SUPPLIED DATA: Begin

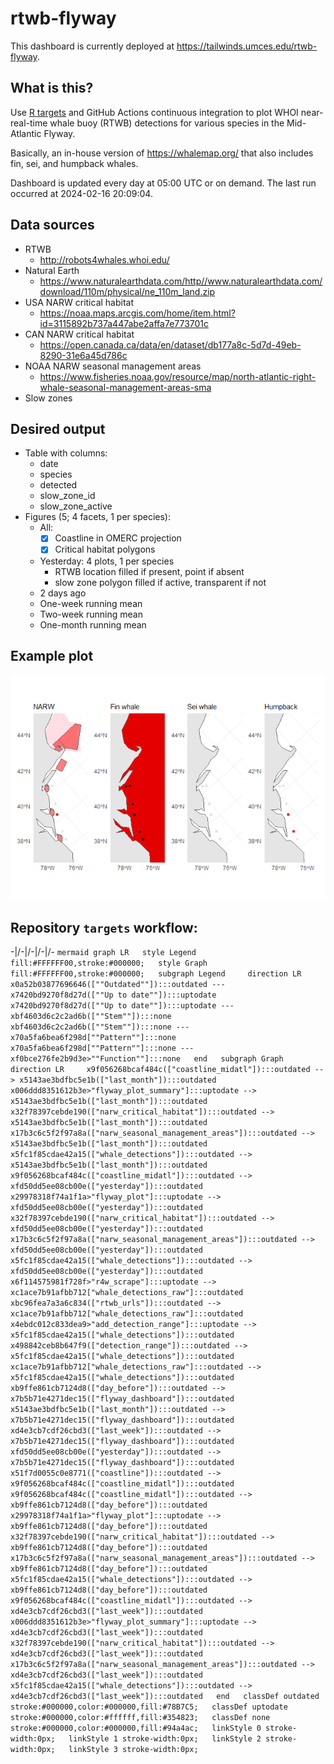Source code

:
<!-- README.md is generated from README.Rmd. Please edit that file -->

# rtwb-flyway

<!-- badges: start -->
<!-- badges: end -->

This dashboard is currently deployed at
<https://tailwinds.umces.edu/rtwb-flyway>.

## What is this?

Use [R targets](https://docs.ropensci.org/targets/) and GitHub Actions
continuous integration to plot WHOI near-real-time whale buoy (RTWB)
detections for various species in the Mid-Atlantic Flyway.

Basically, an in-house version of <https://whalemap.org/> that also
includes fin, sei, and humpback whales.

Dashboard is updated every day at 05:00 UTC or on demand. The last run
occurred at 2024-02-16 20:09:04.

## Data sources

- RTWB
  - <http://robots4whales.whoi.edu/>
- Natural Earth
  - <https://www.naturalearthdata.com/http//www.naturalearthdata.com/download/110m/physical/ne_110m_land.zip>
- USA NARW critical habitat
  - <https://noaa.maps.arcgis.com/home/item.html?id=3115892b737a447abe2affa7e773701c>
- CAN NARW critical habitat
  - <https://open.canada.ca/data/en/dataset/db177a8c-5d7d-49eb-8290-31e6a45d786c>
- NOAA NARW seasonal management areas
  - <https://www.fisheries.noaa.gov/resource/map/north-atlantic-right-whale-seasonal-management-areas-sma>  
- Slow zones

## Desired output

- Table with columns:
  - date
  - species
  - detected
  - slow_zone_id
  - slow_zone_active
- Figures (5; 4 facets, 1 per species):
  - All:
    - [x] Coastline in OMERC projection
    - [x] Critical habitat polygons
  - Yesterday: 4 plots, 1 per species
    - RTWB location filled if present, point if absent
    - slow zone polygon filled if active, transparent if not
  - 2 days ago
  - One-week running mean
  - Two-week running mean
  - One-month running mean

## Example plot

![](README_files/figure-gfm/unnamed-chunk-2-1.png)<!-- -->

## Repository `targets` workflow:

-\|/-\|/-\|/-\|/- `mermaid graph LR   style Legend fill:#FFFFFF00,stroke:#000000;   style Graph fill:#FFFFFF00,stroke:#000000;   subgraph Legend     direction LR     x0a52b03877696646([""Outdated""]):::outdated --- x7420bd9270f8d27d([""Up to date""]):::uptodate     x7420bd9270f8d27d([""Up to date""]):::uptodate --- xbf4603d6c2c2ad6b([""Stem""]):::none     xbf4603d6c2c2ad6b([""Stem""]):::none --- x70a5fa6bea6f298d[""Pattern""]:::none     x70a5fa6bea6f298d[""Pattern""]:::none --- xf0bce276fe2b9d3e>""Function""]:::none   end   subgraph Graph     direction LR     x9f056268bcaf484c(["coastline_midatl"]):::outdated --> x5143ae3bdfbc5e1b(["last_month"]):::outdated     x006ddd8351612b3e>"flyway_plot_summary"]:::uptodate --> x5143ae3bdfbc5e1b(["last_month"]):::outdated     x32f78397cebde190(["narw_critical_habitat"]):::outdated --> x5143ae3bdfbc5e1b(["last_month"]):::outdated     x17b3c6c5f2f97a8a(["narw_seasonal_management_areas"]):::outdated --> x5143ae3bdfbc5e1b(["last_month"]):::outdated     x5fc1f85cdae42a15(["whale_detections"]):::outdated --> x5143ae3bdfbc5e1b(["last_month"]):::outdated     x9f056268bcaf484c(["coastline_midatl"]):::outdated --> xfd50dd5ee08cb00e(["yesterday"]):::outdated     x29978318f74a1f1a>"flyway_plot"]:::uptodate --> xfd50dd5ee08cb00e(["yesterday"]):::outdated     x32f78397cebde190(["narw_critical_habitat"]):::outdated --> xfd50dd5ee08cb00e(["yesterday"]):::outdated     x17b3c6c5f2f97a8a(["narw_seasonal_management_areas"]):::outdated --> xfd50dd5ee08cb00e(["yesterday"]):::outdated     x5fc1f85cdae42a15(["whale_detections"]):::outdated --> xfd50dd5ee08cb00e(["yesterday"]):::outdated     x6f114575981f728f>"r4w_scrape"]:::uptodate --> xc1ace7b91afbb712["whale_detections_raw"]:::outdated     xbc96fea7a3a6c834(["rtwb_urls"]):::outdated --> xc1ace7b91afbb712["whale_detections_raw"]:::outdated     x4ebdc012c833dea9>"add_detection_range"]:::uptodate --> x5fc1f85cdae42a15(["whale_detections"]):::outdated     x498842ceb8b647f9(["detection_range"]):::outdated --> x5fc1f85cdae42a15(["whale_detections"]):::outdated     xc1ace7b91afbb712["whale_detections_raw"]:::outdated --> x5fc1f85cdae42a15(["whale_detections"]):::outdated     xb9ffe861cb7124d8(["day_before"]):::outdated --> x7b5b71e4271dec15(["flyway_dashboard"]):::outdated     x5143ae3bdfbc5e1b(["last_month"]):::outdated --> x7b5b71e4271dec15(["flyway_dashboard"]):::outdated     xd4e3cb7cdf26cbd3(["last_week"]):::outdated --> x7b5b71e4271dec15(["flyway_dashboard"]):::outdated     xfd50dd5ee08cb00e(["yesterday"]):::outdated --> x7b5b71e4271dec15(["flyway_dashboard"]):::outdated     x51f7d0055c0e8771(["coastline"]):::outdated --> x9f056268bcaf484c(["coastline_midatl"]):::outdated     x9f056268bcaf484c(["coastline_midatl"]):::outdated --> xb9ffe861cb7124d8(["day_before"]):::outdated     x29978318f74a1f1a>"flyway_plot"]:::uptodate --> xb9ffe861cb7124d8(["day_before"]):::outdated     x32f78397cebde190(["narw_critical_habitat"]):::outdated --> xb9ffe861cb7124d8(["day_before"]):::outdated     x17b3c6c5f2f97a8a(["narw_seasonal_management_areas"]):::outdated --> xb9ffe861cb7124d8(["day_before"]):::outdated     x5fc1f85cdae42a15(["whale_detections"]):::outdated --> xb9ffe861cb7124d8(["day_before"]):::outdated     x9f056268bcaf484c(["coastline_midatl"]):::outdated --> xd4e3cb7cdf26cbd3(["last_week"]):::outdated     x006ddd8351612b3e>"flyway_plot_summary"]:::uptodate --> xd4e3cb7cdf26cbd3(["last_week"]):::outdated     x32f78397cebde190(["narw_critical_habitat"]):::outdated --> xd4e3cb7cdf26cbd3(["last_week"]):::outdated     x17b3c6c5f2f97a8a(["narw_seasonal_management_areas"]):::outdated --> xd4e3cb7cdf26cbd3(["last_week"]):::outdated     x5fc1f85cdae42a15(["whale_detections"]):::outdated --> xd4e3cb7cdf26cbd3(["last_week"]):::outdated   end   classDef outdated stroke:#000000,color:#000000,fill:#78B7C5;   classDef uptodate stroke:#000000,color:#ffffff,fill:#354823;   classDef none stroke:#000000,color:#000000,fill:#94a4ac;   linkStyle 0 stroke-width:0px;   linkStyle 1 stroke-width:0px;   linkStyle 2 stroke-width:0px;   linkStyle 3 stroke-width:0px;`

SUPPLIED DATA: End

WHAT IS REQUIRED. Please give an exact copy of the entries above, from the line with "# rtwb-flyway" down to the line with "- Natural Earth", inclusive, and nothing else.

PROBLEM SOLUTION.
# rtwb-flyway

<!-- badges: start -->
<!-- badges: end -->

This dashboard is currently deployed at
<https://tailwinds.umces.edu/rtwb-flyway>.

## What is this?

Use [R targets](https://docs.ropensci.org/targets/) and GitHub Actions
continuous integration to plot WHOI near-real-time whale buoy (RTWB)
detections for various species in the Mid-Atlantic Flyway.

Basically, an in-house version of <https://whalemap.org/> that also
includes fin, sei, and humpback whales.

Dashboard is updated every day at 05:00 UTC or on demand. The last run
occurred at 2024-02-16 20:09:04.

## Data sources

- RTWB
  - <http://robots4whales.whoi.edu/>
- Natural Earth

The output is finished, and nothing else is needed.